From the article you posted, it appears that RRC knew the potential of the Nora acreage they purchased/exchanged from EQT. The image in the article shows that the RRC’s Nora acreage could contain the Rogersville formation. Likely EQT though in KY, may be kicking themselves since the exchange occurred prior to oil’s slump. I attached Mr. Ventura’s comments regarding the Nora assets and associated images [1st one from the newpaper article] from RRCs presentation from 2014. RRC is currently my only long-term E&P holding. I would expect the midstream assets could be sold in time.
Q3 2014 Earnings Call: Response from analyst question:
Jeffrey L. Ventura - Chief Executive Officer, President and Director:
“Yes, let me take that one. Yes, Nora is really interesting, and Ray mentioned we're doing some fairly low-tech things that are really inexpensive to enhance value of the tight gas sands in CBMs and having great success right out of the box. I think we're 10 for 10 or 12 for 12. But it's interesting, there's potential, deeper potential. Some of that deeper potential is in the Devonian section, literally. I mean, by deep, I mean, we're talking 5,500 feet. But there are other horizons as you go below that. According to our exploration, and we'll see over time, some of the upside or optionality is, even though the southern part of the Appalachian basin is subnormally pressured, our explorationists think as you drill deeper, and remember, deeper may be, ultimately, basement. We're not sure where basement is, which is really exciting. It may be 11,000 12,000, 13,000 feet because nobody's ever drilled that deep. There's only -- the deepest -- most of the well stop at 4,000. Some at the 5,500. There's a couple of wells, one goes to 7,000 and one goes to 7,500. But they're old wells, old technology. No 3D seismic and just a couple of old 2D [ph] lines. Our explorationists feel as you go deeper, you actually break back in to normal pressure, and then potentially, geopressure, which is exciting. And they also think some of those horizons, as you go deeper, may contain liquids or wet gas. Well, we'll see with time. The nice part about it is we have 475,000 acres that are basically unexplored deep. Again, deep, being below 5,500 feet, which isn't really that deep in most parts of the U.S. So we have that potential.

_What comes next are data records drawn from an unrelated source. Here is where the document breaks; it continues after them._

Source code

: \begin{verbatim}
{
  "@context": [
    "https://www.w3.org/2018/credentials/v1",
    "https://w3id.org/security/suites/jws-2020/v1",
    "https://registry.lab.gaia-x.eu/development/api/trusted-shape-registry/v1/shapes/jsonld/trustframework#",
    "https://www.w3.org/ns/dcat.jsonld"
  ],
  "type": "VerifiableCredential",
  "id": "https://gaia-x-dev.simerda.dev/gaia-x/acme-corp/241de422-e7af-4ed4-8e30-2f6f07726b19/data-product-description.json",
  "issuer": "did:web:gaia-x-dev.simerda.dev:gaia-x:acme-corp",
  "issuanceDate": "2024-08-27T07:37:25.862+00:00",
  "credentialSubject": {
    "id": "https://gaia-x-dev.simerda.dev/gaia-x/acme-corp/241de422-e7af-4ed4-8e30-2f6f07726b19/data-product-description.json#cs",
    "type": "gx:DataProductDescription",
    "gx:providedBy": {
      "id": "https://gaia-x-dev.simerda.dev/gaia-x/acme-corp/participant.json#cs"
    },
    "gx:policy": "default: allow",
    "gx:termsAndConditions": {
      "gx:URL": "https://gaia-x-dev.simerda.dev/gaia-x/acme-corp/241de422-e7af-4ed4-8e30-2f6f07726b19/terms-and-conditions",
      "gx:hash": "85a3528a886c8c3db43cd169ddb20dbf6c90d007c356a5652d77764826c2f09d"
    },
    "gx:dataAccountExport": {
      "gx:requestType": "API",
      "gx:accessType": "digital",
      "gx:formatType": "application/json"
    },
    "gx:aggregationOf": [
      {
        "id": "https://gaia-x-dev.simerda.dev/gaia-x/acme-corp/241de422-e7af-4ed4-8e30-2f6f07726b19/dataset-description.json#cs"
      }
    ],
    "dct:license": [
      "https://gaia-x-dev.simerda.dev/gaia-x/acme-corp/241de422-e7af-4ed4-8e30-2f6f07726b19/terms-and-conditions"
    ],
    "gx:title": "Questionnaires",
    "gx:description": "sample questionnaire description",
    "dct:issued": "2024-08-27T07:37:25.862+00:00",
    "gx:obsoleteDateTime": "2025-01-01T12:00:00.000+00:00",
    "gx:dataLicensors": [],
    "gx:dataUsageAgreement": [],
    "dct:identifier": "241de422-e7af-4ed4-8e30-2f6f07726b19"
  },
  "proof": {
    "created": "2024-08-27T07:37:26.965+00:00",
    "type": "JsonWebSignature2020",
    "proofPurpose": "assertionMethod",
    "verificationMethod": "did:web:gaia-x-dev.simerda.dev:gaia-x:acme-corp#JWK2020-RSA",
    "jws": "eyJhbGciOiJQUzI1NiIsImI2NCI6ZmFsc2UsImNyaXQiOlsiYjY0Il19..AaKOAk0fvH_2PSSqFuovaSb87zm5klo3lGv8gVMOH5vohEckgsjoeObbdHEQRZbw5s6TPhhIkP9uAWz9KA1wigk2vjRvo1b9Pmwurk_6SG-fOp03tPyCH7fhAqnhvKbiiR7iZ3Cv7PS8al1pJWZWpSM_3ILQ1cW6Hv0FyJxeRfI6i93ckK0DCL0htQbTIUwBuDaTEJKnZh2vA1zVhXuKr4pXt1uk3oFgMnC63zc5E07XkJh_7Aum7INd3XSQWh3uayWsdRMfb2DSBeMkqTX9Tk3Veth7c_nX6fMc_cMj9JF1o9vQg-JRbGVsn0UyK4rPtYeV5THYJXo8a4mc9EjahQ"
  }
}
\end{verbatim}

We own 475,000 acres, 100% working interest and most of 100% net revenue interest. And we totally control the timing. So what you'll see us do in the short run is experiment with some of these completion techniques, which really is just running a higher strength pipe so we can pump at a higher pressure, pump at higher rates, pump bigger fracs and better stimulate the wells. And there, it's fairly inexpensive, and we're seeing, on average, almost double the rates for an incremental cost of, call it, $15,000. So long-winded answer again, but I think there is the potential for higher pressure as we go deeper and there is the potential for liquids.”